Ini penting karena lewat sistem ini diharapkan timbul partisipasi aktif berbagai kalangan masyarakat untuk mendukung aplikasi serta sosialisasi GCG secara sukarela.
e. Hal lain yang tidak kalah pentingnya sebagai prasyarat keberhasilan implementasi GCG terutama di Indonesia adalah adanya semangat anti korupsi yang berkembang di lingkungan publik di mana perusahaan beroperasi disertai perbaikan masalah kualitas pendidikan dan perluasan peluang kerja. Bahkan dapat dikatakan bahwa perbaikan lingkungan publik sangat mempengaruhi kualitas dan skor perusahaan dalam implementasi GCG.
Faktor Internal
Maksud faktor internal adalah pendorong keberhasilan pelaksanaan praktek GCG yang berasal dari dalam perusahaan. Beberapa faktor dimaksud antara lain:
a. Terdapatnya budaya perusahaan (corporate culture) yang mendukung penerapan GCG dalam mekanisme serta sistem kerja manajemen di perusahaan.
b. Berbagai peraturan dan kebijakan yang dikeluarkan perusahaan mengacu pada penerapan nilai-nilai GCG.
c. Manajemen pengendalian risiko perusahaan juga didasarkan pada kaidah-kaidah standar GCG.
d. Terdapatnya sistem audit (pemeriksaan) yang efektif dalam perusahaan untuk menghindari setiap penyimpangan yang mungkin akan terjadi.

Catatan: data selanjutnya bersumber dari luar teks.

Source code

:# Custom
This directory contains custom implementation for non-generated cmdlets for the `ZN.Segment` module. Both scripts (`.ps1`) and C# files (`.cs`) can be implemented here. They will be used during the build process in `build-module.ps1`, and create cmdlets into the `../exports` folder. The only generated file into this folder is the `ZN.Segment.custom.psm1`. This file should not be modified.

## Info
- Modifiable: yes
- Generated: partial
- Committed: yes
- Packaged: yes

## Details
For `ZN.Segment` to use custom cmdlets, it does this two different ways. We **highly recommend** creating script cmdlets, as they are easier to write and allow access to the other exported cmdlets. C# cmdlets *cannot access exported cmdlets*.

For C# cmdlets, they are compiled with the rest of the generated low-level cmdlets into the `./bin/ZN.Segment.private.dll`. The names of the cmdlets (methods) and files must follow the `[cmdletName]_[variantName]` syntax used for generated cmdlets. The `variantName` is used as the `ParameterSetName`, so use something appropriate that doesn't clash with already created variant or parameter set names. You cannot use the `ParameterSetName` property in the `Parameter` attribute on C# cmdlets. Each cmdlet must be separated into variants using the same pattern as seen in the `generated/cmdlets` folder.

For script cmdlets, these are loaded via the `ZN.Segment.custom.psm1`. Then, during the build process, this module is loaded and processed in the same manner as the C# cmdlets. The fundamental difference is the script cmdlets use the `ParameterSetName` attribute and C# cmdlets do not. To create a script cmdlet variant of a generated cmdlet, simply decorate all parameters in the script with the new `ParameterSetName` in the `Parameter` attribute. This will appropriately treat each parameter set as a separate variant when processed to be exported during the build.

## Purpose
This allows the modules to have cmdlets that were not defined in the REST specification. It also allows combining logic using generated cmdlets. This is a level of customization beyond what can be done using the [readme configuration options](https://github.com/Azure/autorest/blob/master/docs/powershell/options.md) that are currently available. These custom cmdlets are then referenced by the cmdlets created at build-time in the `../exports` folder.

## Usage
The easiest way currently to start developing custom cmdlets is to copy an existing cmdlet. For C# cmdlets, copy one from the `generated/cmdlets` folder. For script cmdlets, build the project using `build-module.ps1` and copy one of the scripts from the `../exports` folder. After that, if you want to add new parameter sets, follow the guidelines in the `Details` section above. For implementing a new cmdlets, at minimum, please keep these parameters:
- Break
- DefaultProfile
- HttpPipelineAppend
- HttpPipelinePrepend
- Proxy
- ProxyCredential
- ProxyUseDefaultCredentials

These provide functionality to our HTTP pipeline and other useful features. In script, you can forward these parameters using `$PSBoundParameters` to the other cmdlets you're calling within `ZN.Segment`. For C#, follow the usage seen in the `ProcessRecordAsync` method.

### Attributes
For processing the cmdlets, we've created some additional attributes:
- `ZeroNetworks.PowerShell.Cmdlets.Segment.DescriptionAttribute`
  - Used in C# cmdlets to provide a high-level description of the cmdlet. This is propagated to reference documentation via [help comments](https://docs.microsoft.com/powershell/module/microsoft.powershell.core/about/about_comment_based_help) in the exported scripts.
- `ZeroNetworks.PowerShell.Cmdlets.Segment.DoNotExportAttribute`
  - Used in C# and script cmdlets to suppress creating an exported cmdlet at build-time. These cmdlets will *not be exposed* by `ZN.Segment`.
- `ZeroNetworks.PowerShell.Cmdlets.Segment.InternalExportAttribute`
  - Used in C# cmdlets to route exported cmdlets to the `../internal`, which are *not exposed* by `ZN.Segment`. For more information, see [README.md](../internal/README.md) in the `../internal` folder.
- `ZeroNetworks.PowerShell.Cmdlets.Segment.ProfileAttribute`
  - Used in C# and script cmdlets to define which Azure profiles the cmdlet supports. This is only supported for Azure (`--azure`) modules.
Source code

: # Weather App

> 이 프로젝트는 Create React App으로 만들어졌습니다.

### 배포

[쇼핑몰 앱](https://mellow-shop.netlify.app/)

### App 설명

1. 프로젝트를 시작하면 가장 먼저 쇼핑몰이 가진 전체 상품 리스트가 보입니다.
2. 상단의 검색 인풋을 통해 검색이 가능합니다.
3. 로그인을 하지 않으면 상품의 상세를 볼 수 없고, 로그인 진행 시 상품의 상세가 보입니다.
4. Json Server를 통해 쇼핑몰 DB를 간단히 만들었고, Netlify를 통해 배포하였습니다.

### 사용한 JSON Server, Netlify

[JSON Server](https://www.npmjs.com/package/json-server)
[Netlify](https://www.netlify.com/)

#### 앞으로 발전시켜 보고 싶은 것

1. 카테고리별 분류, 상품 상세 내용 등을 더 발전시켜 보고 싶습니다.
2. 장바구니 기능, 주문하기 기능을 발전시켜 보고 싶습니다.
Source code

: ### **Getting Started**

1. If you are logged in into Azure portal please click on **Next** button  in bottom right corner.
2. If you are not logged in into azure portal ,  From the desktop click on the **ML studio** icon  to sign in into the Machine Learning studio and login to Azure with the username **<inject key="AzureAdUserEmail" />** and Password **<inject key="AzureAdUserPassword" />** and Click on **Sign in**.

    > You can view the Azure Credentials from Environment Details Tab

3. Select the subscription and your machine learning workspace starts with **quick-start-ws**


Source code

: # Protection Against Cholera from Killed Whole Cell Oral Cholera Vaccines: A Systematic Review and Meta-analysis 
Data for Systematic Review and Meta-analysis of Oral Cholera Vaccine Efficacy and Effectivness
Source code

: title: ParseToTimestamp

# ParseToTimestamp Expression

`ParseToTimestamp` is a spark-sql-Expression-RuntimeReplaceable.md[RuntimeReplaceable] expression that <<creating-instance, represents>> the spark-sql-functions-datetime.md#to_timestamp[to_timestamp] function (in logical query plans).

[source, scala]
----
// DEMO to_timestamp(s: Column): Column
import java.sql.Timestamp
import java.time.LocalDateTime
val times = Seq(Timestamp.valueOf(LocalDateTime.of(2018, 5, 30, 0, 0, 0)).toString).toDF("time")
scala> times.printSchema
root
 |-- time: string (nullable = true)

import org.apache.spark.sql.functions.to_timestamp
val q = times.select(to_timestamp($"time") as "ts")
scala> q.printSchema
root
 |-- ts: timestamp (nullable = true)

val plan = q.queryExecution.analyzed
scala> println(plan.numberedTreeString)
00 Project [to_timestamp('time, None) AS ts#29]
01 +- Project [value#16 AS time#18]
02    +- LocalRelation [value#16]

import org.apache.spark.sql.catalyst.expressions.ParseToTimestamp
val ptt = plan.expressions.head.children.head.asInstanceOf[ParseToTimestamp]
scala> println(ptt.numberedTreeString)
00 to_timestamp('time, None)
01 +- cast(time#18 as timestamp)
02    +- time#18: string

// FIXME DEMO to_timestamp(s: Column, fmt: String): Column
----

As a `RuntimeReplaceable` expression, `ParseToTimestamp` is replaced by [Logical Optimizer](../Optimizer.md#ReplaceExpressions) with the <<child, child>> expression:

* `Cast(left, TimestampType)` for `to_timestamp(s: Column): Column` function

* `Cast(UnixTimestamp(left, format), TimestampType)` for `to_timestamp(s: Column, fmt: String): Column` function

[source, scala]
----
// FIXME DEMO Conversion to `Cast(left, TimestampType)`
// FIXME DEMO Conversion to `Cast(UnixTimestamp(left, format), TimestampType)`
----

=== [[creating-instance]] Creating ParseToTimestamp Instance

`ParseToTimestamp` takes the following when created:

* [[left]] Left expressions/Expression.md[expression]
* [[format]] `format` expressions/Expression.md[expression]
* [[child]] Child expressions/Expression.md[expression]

e. Adanya keterbukaan informasi bagi publik untuk mampu memahami setiap gerak dan langkah manajemen dalam perusahaan sehingga kalangan publik dapat memahami dan mengikuti setiap derap langkah perkembangan dan dinamika perusahaan dari waktu ke waktu.
Di luar dua faktor di atas, aspek lain yang paling strategis dalam mendukung penerapan GCG secara efektif sangat tergantung pada kualitas, skill, kredibilitas, dan integritas berbagai pihak yang menggerakkan organ perusahaan. Yang pasti, jika berbagai prinsip dan aspek penting GCG dilanggar suatu perusahaan, maka sudah dapat dipastikan perusahaan tersebut tidak akan mampu bertahan lama dalam persaingan bisnis global dewasa ini, meski perusahaan itu memiliki lingkungan kondusif bagi pertumbuhan bisnisnya, seperti yang dialami oleh raksasa bisnis Enron Inc. di AS beberapa waktu lalu.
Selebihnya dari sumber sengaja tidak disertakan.